While the regional distribution and richness of non-native species have been increasingly documented over the last decade14, a global analysis of non-native incidence and frequency in local assemblages has been missing to date. The data and analyses presented here demonstrate that non-native species have already colonised many assemblages. As expected, human usage of ecosystems tends to facilitate the encroachment of non-native species into local assemblages, although this effect was not detectable for all types of usage in all taxonomic groups. Considering incidence, number and proportions of non-native species in combination, differences between primary vegetation and human-used ecosystems appear most pronounced in vascular plants and least pronounced in mammals and spiders. However, an important caveat with the latter conclusion is that these two groups had low sample sizes in some LU-types. Contrary to our expectation, we found that higher LU-intensity affects non-native incidence and numbers only in primary vegetation, but has no consistent effects in other LU-types. We emphasise that our analysis only accounted for naturalised non-native species, while some of the assemblages may have contained non-native species not yet considered naturalised in the focal region. Since non-native species invasion is an ongoing phenomenon showing no signs of decline7, non-native incidence, numbers and proportions calculated here are most likely conservative estimates.
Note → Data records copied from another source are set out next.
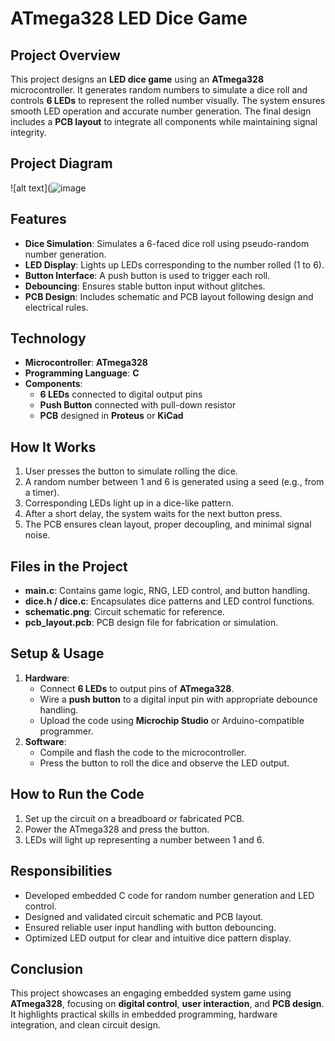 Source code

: # **ATmega328 LED Dice Game**

## **Project Overview**
This project designs an **LED dice game** using an **ATmega328** microcontroller. It generates random numbers to simulate a dice roll and controls **6 LEDs** to represent the rolled number visually. The system ensures smooth LED operation and accurate number generation. The final design includes a **PCB layout** to integrate all components while maintaining signal integrity.

## **Project Diagram**
![alt text](![image](https://github.com/user-attachments/assets/65b1ee79-5b0a-4f62-82c4-f9031fa104a9)


## **Features**
- **Dice Simulation**: Simulates a 6-faced dice roll using pseudo-random number generation.
- **LED Display**: Lights up LEDs corresponding to the number rolled (1 to 6).
- **Button Interface**: A push button is used to trigger each roll.
- **Debouncing**: Ensures stable button input without glitches.
- **PCB Design**: Includes schematic and PCB layout following design and electrical rules.

## **Technology**
- **Microcontroller**: **ATmega328**
- **Programming Language**: **C**
- **Components**:
  - **6 LEDs** connected to digital output pins
  - **Push Button** connected with pull-down resistor
  - **PCB** designed in **Proteus** or **KiCad**

## **How It Works**
1. User presses the button to simulate rolling the dice.
2. A random number between 1 and 6 is generated using a seed (e.g., from a timer).
3. Corresponding LEDs light up in a dice-like pattern.
4. After a short delay, the system waits for the next button press.
5. The PCB ensures clean layout, proper decoupling, and minimal signal noise.

## **Files in the Project**
- **main.c**: Contains game logic, RNG, LED control, and button handling.
- **dice.h / dice.c**: Encapsulates dice patterns and LED control functions.
- **schematic.png**: Circuit schematic for reference.
- **pcb_layout.pcb**: PCB design file for fabrication or simulation.

## **Setup & Usage**
1. **Hardware**:
   - Connect **6 LEDs** to output pins of **ATmega328**.
   - Wire a **push button** to a digital input pin with appropriate debounce handling.
   - Upload the code using **Microchip Studio** or Arduino-compatible programmer.
2. **Software**:
   - Compile and flash the code to the microcontroller.
   - Press the button to roll the dice and observe the LED output.

## **How to Run the Code**
1. Set up the circuit on a breadboard or fabricated PCB.
2. Power the ATmega328 and press the button.
3. LEDs will light up representing a number between 1 and 6.

## **Responsibilities**  
- Developed embedded C code for random number generation and LED control.  
- Designed and validated circuit schematic and PCB layout.  
- Ensured reliable user input handling with button debouncing.  
- Optimized LED output for clear and intuitive dice pattern display.

## **Conclusion**
This project showcases an engaging embedded system game using **ATmega328**, focusing on **digital control**, **user interaction**, and **PCB design**. It highlights practical skills in embedded programming, hardware integration, and clean circuit design.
One fifth of local assemblages contained non-native species

The percentage of local assemblages invaded by at least one non-native species is uneven across groups, with plant assemblages apparently being the most and bird assemblages the least invaded. However, the total number of species naturalised outside their native range is much higher in plants than in the other groups (Supplementary Table 2). A higher incidence of non-native plants in local assemblages would thus also result from neutral community assembly processes. Given that there are almost 50 times more non-native plants than non-native birds, mammals, spider or ants (Supplementary Table 2), the incidence of vascular plants might even appear low, and those of some other groups high in relative terms. However, whether there really are non-random differences in non-native incidence among taxonomic groups would need a more thorough analysis. The PREDICTS data were not designed and are hence difficult to use for such an analysis, mainly because of a number of taxonomic, environmental and geographical sampling biases. For example, assemblages from primary vegetation are most frequent in the PREDICTS database (Supplementary Table 16), which might explain why vascular plants – the group most sensitive to LU change in our study – might even appear under-represented in local assemblages. In addition, residence times of non-native species are often short, i.e. they have been introduced some decades or, at most, few centuries ago7, and their spread across local assemblages might hence be still ongoing, especially in less mobile taxa such as plants28,29, resulting in a local-scale invasion debt30. The apparent overrepresentation of mammals, ants and spiders, by contrast, might be attributable to the fact that differences in LU have less impact on their establishment probability, they have been more ubiquitously introduced, or that a subset of particularly successful invaders has rapidly spread across many local assemblages. Indeed, non-native mammals are peculiar in that they have been frequently introduced intentionally for a range of purposes31,32, while ants and spiders have been dispersed a lot by the global trade of commodities33.

Effects of land use

Primary vegetation is the least invaded LU-type across all groups considered. This is true for non-native incidence, the number of non-native species and also, albeit less clearly, for the proportion of non-native species among all species. This finding is generally in line with the well-documented propensity of non-native plants to invade human disturbed conditions23, and their comparatively low incidence in natural and semi-natural vegetation, in particular natural forests24. There are a number of potential explanations for these patterns, including a tendency of naturalised non-native plants to show a ruderal life history strategy34, the often more stable and lower level of resources in primary vegetation35,36, and a generally lower level of propagule pressure in the remote remnants of pristine ecosystems37. For other taxonomic groups, the evidence for a bias of non-native colonisation against primary vegetation has been less conclusive so far22,38. In Europe, non-native vertebrates, in particular, have been reported to be relatively more common in forests than non-native plants and non-native insects16,22. Our results partly corroborate these earlier findings in that the lower representation of non-native species in primary vegetation is more pronounced in plants than in all other taxa analysed. The kind of LU-type most amenable to non-native establishment appears to vary across groups, and results are also less consistent across incidence, numbers and proportions of non-native species than in the case of vascular plants. The idea that any kind of human LU facilitates non-native species is hence not fully supported by our data and may be linked to a taxonomic bias of invasion research towards plants and birds16,39,40. On the other hand, primary vegetation did not show higher non-native species incidence, number or proportions than any other LU-type in any of the taxonomic groups. Our data thus at least corroborate that natural or near-natural ecosystems are not particularly vulnerable to non-native species colonisation by any of the five taxa.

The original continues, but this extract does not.